錆びて脆くなった小さな南京錠を、いつものようにピンを使って器用に開ける。
ペンチなどを使えば一発で壊れてしまいそうなそれに施錠の意味はあるんだろうか、なんて考えながら。
放課後、というには日の沈み過ぎている宵のうち、
こんな風に屋上へやって来てぼんやりするのが近江は好きだった。
学校の警備がゆるいおかげで、幸いまだ一度も咎められた事はない。
学校という極めて日常的な空間の中で、この屋上だけは近江にとっての非日常だった。
頼りない南京錠と薄い扉が、日常の波から彼を隔絶する、一歩踏み出したそこで世界が変わる。

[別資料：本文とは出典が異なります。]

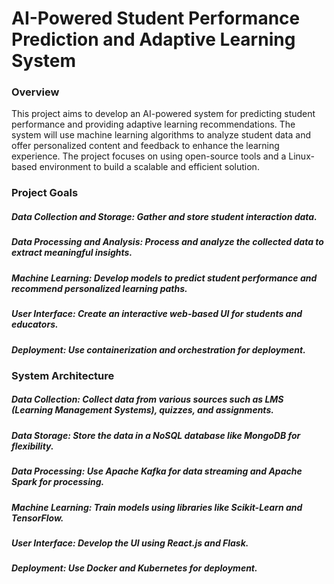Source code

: # AI-Powered Student Performance Prediction and Adaptive Learning System

### Overview
This project aims to develop an AI-powered system for predicting student performance and providing adaptive learning recommendations. The system will use machine learning algorithms to analyze student data and offer personalized content and feedback to enhance the learning experience. The project focuses on using open-source tools and a Linux-based environment to build a scalable and efficient solution.

### Project Goals
##### Data Collection and Storage: Gather and store student interaction data.
##### Data Processing and Analysis: Process and analyze the collected data to extract meaningful insights.
##### Machine Learning: Develop models to predict student performance and recommend personalized learning paths.
##### User Interface: Create an interactive web-based UI for students and educators.
##### Deployment: Use containerization and orchestration for deployment.

### System Architecture
##### Data Collection: Collect data from various sources such as LMS (Learning Management Systems), quizzes, and assignments.
##### Data Storage: Store the data in a NoSQL database like MongoDB for flexibility.
##### Data Processing: Use Apache Kafka for data streaming and Apache Spark for processing.
##### Machine Learning: Train models using libraries like Scikit-Learn and TensorFlow.
##### User Interface: Develop the UI using React.js and Flask.
##### Deployment: Use Docker and Kubernetes for deployment.
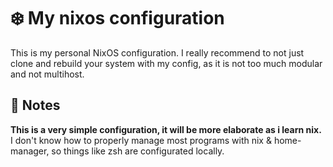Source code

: # ❄️ My nixos configuration
This is my personal NixOS configuration. I really recommend to not just clone and rebuild your system with my config, as it is not too much modular and not multihost.
## 📝 Notes
**This is a very simple configuration, it will be more elaborate as i learn nix.**
I don't know how to properly manage most programs with nix & home-manager, so things like zsh are configurated locally.
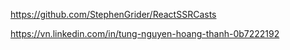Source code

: https://github.com/StephenGrider/ReactSSRCasts

https://vn.linkedin.com/in/tung-nguyen-hoang-thanh-0b7222192
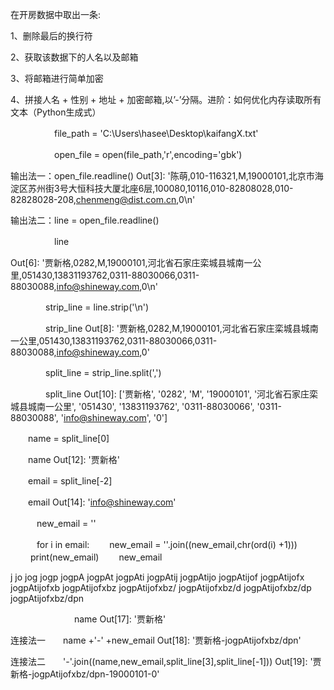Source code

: 在开房数据中取出一条:

1、删除最后的换行符

2、获取该数据下的人名以及邮箱

3、将邮箱进行简单加密

4、拼接人名 + 性别 + 地址 + 加密邮箱,以’-’分隔。进阶：如何优化内存读取所有文本（Python生成式）



　　　　　file_path = 'C:\\Users\\hasee\\Desktop\\kaifangX.txt'

　　　　　open_file = open(file_path,'r',encoding='gbk')

输出法一：open_file.readline()
Out[3]: '陈萌,010-116321,M,19000101,北京市海淀区苏州街3号大恒科技大厦北座6层,100080,10116,010-82808028,010-82828028-208,chenmeng@dist.com.cn,0\n'

 输出法二：line = open_file.readline()

　　　　　line

Out[6]: '贾新格,0282,M,19000101,河北省石家庄栾城县城南一公里,051430,13831193762,0311-88030066,0311-88030088,info@shineway.com,0\n'

　　　　strip_line = line.strip('\n')

　　　　strip_line
Out[8]: '贾新格,0282,M,19000101,河北省石家庄栾城县城南一公里,051430,13831193762,0311-88030066,0311-88030088,info@shineway.com,0'

　　　　split_line = strip_line.split(',')

　　　　split_line
Out[10]: 
['贾新格',
 '0282',
 'M',
 '19000101',
 '河北省石家庄栾城县城南一公里',
 '051430',
 '13831193762',
 '0311-88030066',
 '0311-88030088',
 'info@shineway.com',
 '0']

 　　name = split_line[0]

　　name
Out[12]: '贾新格'

　　email = split_line[-2]

　　email
Out[14]: 'info@shineway.com'

　　　new_email = ''

　　　for i in email:
    　　new_email = ''.join((new_email,chr(ord(i) +1)))
   　　 print(new_email)
    　　new_email
    
j
jo
jog
jogp
jogpA
jogpAt
jogpAti
jogpAtij
jogpAtijo
jogpAtijof
jogpAtijofx
jogpAtijofxb
jogpAtijofxbz
jogpAtijofxbz/
jogpAtijofxbz/d
jogpAtijofxbz/dp
jogpAtijofxbz/dpn

　　　　　　　 name
Out[17]: '贾新格'

连接法一　　name +'-' +new_email
Out[18]: '贾新格-jogpAtijofxbz/dpn'

连接法二　　'-'.join((name,new_email,split_line[3],split_line[-1]))
Out[19]: '贾新格-jogpAtijofxbz/dpn-19000101-0'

近江以外に何もないここでは、何にもとらわれる事なく、何を思うのも自由だ。
流行のドラマの話や色恋沙汰に耽る派手な級友達と一線を画し、近江は高校生にしては落ち着いた雰囲気で、
その黒髪も、明るく茶けた色の頭ばかりの教室の中でやや浮いていた。
そこそこ勉強をこなし、溶け合う事がないなりにもそこそこ級友達との交流をこなし、
単調な毎日の繰り返しの中で、日々目的とハリを消失していく。
簡単に言うと、マンネリなのだ、今の自分は。
色を濃くしていく空に現われ始める星を数えながら、溜息を吐く。
刺激が欲しい、なんていうのはひどく陳腐でありきたりな願望だけれども、
この若さを持て余している感は勿体無い気がして、その欲求が常に胸の中で燻っている。
子供の頃はよく、自分がヒーローになって世界を翔ける妄想に耽っていたものだ。
あの頃は妄想する事自体がある意味夢の実現で、それだけで満足だった。
人間、年をとればとる程現実的な快楽しか感じなくなって、そのくせ欲深くなる。
ふと携帯を開き時間を確認する。
味気ないデジタルは20時を過ぎたところだと近江に告げた。
共働きで放任主義の親が遅い夕飯の支度を始めた頃だろう、
帰るか、と一言呟いて、日常の扉へと向き直る。
不意にガチャ、と音がした。
続いて金属が床に落ちる音が響き、近江の目線の先にあるドアノブがゆっくり回転した。
声を発したのはほぼ同時で、
「あれ」
「え」
空想の海に揺れていた近江のもとに漕ぎ出して来た現実は、
宵闇に明るい髪を浮かばせる華奢な少年だった。